Your objective:
Could you set down exactly the lines in the records below between the line holding "No início de" and the line holding "previstas para 1960.", inclusive?

Material provided:
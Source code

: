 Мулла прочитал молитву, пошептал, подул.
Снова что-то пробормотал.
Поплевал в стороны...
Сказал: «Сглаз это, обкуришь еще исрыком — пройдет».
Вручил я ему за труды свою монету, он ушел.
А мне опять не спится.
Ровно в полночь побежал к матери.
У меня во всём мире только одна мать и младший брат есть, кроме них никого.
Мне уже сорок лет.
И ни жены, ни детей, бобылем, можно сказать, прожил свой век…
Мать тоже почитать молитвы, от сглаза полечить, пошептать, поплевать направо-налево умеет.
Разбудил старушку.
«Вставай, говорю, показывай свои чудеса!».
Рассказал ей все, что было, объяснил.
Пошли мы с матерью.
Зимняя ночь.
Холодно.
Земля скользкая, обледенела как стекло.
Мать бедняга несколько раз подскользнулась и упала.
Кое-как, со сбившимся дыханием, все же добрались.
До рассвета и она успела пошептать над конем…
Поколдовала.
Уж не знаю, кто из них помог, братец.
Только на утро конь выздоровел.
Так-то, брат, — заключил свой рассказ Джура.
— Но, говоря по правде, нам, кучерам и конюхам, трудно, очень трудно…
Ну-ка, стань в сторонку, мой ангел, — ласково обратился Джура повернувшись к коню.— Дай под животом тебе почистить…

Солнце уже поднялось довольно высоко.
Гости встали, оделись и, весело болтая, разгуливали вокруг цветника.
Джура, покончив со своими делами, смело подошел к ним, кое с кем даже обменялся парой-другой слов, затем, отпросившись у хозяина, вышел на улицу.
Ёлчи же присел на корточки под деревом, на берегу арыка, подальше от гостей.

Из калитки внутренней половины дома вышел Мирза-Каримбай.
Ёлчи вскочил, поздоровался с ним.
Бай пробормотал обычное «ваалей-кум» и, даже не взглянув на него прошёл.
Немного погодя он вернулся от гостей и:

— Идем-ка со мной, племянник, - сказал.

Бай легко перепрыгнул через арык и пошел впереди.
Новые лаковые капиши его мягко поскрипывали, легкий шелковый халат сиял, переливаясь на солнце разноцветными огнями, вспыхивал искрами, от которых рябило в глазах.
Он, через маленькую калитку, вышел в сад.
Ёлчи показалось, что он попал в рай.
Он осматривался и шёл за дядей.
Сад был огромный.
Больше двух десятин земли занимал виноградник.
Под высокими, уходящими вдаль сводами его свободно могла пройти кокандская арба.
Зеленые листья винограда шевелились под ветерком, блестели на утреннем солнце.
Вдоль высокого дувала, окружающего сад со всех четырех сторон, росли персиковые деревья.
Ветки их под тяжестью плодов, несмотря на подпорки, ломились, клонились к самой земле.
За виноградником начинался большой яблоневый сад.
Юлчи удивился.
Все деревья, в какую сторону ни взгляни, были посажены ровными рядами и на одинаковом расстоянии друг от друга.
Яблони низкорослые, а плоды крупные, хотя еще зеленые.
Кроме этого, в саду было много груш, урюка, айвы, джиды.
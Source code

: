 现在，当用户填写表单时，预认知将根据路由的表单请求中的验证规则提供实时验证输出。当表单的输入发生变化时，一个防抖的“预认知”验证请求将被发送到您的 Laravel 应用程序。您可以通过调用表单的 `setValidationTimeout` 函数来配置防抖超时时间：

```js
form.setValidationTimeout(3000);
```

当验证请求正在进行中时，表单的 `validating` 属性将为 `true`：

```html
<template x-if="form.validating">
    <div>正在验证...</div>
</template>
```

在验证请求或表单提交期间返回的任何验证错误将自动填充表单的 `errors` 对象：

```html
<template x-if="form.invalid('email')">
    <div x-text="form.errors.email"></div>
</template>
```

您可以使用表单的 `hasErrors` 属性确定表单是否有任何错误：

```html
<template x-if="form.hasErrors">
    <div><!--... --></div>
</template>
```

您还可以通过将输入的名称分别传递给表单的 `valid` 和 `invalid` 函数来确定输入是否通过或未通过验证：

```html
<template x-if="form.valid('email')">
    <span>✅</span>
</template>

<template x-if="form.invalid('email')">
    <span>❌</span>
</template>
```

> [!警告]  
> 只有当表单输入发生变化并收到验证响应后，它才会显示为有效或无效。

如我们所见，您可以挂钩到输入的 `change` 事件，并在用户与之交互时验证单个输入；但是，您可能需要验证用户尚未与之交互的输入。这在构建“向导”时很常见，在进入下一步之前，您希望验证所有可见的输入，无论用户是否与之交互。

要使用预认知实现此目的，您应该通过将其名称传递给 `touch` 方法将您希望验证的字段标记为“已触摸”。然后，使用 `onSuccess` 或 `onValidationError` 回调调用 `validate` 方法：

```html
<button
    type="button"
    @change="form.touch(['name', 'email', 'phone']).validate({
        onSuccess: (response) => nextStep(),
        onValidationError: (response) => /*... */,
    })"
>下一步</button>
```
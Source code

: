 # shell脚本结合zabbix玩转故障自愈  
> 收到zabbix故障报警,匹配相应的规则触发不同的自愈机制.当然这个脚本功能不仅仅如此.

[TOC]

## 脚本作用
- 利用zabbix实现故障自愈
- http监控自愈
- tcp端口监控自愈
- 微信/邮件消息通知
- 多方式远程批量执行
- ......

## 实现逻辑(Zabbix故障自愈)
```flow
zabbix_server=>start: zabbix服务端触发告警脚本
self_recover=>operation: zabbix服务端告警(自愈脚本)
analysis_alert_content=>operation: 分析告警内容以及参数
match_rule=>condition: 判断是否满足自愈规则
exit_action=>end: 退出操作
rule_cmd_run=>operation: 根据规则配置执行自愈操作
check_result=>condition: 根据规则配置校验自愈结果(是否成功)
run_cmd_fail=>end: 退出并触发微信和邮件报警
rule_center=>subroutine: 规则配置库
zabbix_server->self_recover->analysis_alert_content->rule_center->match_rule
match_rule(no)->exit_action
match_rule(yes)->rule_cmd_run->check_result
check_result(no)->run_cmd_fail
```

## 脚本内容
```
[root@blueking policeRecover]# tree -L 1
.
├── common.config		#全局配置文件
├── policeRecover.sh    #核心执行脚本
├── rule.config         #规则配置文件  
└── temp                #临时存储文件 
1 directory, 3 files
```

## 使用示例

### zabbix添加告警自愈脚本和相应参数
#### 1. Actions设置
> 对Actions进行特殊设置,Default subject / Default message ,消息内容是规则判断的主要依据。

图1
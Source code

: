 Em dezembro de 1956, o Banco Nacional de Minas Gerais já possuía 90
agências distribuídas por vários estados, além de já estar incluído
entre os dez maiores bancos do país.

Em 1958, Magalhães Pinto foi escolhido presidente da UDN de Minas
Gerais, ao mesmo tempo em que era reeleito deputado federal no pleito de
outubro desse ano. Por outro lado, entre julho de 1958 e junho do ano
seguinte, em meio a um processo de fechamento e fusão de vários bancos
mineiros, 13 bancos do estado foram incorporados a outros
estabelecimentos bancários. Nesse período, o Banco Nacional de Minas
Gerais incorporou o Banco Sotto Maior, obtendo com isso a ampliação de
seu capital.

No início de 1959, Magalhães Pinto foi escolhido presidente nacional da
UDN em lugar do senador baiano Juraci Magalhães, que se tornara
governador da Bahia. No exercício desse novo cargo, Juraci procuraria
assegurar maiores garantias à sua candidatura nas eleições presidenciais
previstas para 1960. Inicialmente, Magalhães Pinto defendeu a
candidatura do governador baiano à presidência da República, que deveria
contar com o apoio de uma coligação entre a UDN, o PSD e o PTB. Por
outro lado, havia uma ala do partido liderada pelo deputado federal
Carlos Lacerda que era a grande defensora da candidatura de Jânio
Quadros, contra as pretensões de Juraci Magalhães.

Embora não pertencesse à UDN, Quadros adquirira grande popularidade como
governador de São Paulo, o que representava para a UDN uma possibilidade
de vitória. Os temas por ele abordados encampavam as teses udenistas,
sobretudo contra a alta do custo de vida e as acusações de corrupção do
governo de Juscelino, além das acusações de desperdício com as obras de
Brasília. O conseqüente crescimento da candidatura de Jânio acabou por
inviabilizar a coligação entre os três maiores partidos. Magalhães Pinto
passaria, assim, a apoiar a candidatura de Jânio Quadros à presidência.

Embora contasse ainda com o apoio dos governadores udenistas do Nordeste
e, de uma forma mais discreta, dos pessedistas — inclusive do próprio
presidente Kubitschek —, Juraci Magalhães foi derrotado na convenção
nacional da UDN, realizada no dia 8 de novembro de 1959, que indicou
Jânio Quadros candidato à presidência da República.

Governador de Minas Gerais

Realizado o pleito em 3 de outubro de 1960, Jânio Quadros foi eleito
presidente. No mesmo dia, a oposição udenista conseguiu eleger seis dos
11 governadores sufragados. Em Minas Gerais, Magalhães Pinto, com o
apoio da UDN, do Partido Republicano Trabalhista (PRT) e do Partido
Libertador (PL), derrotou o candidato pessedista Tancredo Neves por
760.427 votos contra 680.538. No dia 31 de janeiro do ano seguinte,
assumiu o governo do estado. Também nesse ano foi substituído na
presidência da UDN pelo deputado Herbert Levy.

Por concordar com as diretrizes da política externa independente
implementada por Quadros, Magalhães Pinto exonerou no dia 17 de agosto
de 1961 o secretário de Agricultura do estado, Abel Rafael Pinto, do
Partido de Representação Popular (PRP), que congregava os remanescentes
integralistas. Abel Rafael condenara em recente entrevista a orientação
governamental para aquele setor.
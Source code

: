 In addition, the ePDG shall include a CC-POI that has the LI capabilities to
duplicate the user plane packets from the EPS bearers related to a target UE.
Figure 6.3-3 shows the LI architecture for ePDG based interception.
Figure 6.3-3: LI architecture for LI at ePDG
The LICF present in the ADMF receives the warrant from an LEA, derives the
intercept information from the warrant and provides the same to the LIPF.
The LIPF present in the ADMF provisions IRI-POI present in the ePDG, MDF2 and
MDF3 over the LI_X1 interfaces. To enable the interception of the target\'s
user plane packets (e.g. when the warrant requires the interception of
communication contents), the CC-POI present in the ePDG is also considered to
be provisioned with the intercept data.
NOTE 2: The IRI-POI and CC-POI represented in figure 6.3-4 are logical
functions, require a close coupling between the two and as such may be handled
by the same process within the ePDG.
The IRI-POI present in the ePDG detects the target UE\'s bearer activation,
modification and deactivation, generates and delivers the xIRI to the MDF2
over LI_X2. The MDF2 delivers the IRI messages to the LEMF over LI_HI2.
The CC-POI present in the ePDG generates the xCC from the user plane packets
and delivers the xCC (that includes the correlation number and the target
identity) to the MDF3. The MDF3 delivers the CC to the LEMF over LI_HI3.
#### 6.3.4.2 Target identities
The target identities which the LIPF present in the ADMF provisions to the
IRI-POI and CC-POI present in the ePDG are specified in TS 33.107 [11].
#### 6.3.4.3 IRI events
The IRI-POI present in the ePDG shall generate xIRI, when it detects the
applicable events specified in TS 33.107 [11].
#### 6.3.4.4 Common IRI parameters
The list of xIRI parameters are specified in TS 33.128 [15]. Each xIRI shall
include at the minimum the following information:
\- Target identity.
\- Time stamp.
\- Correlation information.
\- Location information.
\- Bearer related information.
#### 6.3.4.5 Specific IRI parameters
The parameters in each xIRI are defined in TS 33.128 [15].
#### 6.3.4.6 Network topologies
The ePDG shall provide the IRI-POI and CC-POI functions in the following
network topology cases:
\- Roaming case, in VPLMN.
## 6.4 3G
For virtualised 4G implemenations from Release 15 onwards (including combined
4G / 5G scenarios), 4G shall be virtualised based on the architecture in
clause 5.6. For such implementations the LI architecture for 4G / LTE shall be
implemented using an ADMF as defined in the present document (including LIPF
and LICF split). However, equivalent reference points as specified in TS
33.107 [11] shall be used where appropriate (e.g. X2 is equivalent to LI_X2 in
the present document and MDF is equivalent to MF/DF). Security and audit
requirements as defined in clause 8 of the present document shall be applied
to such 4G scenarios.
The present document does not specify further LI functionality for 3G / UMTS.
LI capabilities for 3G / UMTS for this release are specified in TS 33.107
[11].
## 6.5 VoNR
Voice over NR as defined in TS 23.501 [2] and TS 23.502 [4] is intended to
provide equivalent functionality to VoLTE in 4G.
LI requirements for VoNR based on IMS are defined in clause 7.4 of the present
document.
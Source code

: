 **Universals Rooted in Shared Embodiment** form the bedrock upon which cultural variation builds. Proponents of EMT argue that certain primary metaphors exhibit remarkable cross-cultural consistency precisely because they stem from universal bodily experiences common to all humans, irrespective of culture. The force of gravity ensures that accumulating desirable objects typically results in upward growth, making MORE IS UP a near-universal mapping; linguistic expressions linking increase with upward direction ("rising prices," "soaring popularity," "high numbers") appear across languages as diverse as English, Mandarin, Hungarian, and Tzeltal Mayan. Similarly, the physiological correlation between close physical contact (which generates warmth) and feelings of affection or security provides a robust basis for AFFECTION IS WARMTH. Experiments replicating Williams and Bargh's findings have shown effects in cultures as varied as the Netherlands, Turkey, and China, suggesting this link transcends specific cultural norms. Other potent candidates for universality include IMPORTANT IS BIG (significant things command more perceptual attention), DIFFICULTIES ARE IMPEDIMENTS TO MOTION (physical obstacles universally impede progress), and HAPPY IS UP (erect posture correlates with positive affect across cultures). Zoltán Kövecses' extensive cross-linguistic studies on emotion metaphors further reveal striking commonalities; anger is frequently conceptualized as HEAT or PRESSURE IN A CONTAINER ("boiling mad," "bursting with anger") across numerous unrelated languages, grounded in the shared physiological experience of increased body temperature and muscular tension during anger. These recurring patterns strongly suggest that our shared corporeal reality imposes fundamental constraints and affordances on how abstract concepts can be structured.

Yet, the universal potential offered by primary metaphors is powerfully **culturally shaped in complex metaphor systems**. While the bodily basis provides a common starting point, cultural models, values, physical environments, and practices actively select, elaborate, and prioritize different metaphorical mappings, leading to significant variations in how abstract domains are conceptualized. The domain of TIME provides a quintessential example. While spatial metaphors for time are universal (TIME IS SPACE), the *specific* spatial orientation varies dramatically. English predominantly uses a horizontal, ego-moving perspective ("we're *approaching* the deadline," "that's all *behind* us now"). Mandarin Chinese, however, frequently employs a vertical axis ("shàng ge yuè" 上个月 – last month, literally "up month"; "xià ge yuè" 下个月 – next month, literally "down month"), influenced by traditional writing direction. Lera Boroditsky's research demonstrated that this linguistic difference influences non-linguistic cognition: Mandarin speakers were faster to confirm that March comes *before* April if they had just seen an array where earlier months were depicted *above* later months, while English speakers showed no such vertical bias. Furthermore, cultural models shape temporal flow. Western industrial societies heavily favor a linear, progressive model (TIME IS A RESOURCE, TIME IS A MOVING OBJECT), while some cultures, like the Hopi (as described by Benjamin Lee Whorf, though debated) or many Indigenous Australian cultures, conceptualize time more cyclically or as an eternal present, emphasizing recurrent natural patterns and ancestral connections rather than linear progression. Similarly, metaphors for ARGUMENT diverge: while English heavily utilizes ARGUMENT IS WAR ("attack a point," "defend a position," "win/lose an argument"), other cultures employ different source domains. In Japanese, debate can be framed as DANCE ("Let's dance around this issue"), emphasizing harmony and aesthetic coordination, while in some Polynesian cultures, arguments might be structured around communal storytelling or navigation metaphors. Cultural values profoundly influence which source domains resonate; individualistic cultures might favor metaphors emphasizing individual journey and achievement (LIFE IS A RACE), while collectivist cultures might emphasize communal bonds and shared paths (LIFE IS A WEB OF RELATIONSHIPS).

Answer section:
No início de 1959, Magalhães Pinto foi escolhido presidente nacional da
UDN em lugar do senador baiano Juraci Magalhães, que se tornara
governador da Bahia. No exercício desse novo cargo, Juraci procuraria
assegurar maiores garantias à sua candidatura nas eleições presidenciais
previstas para 1960. Inicialmente, Magalhães Pinto defendeu a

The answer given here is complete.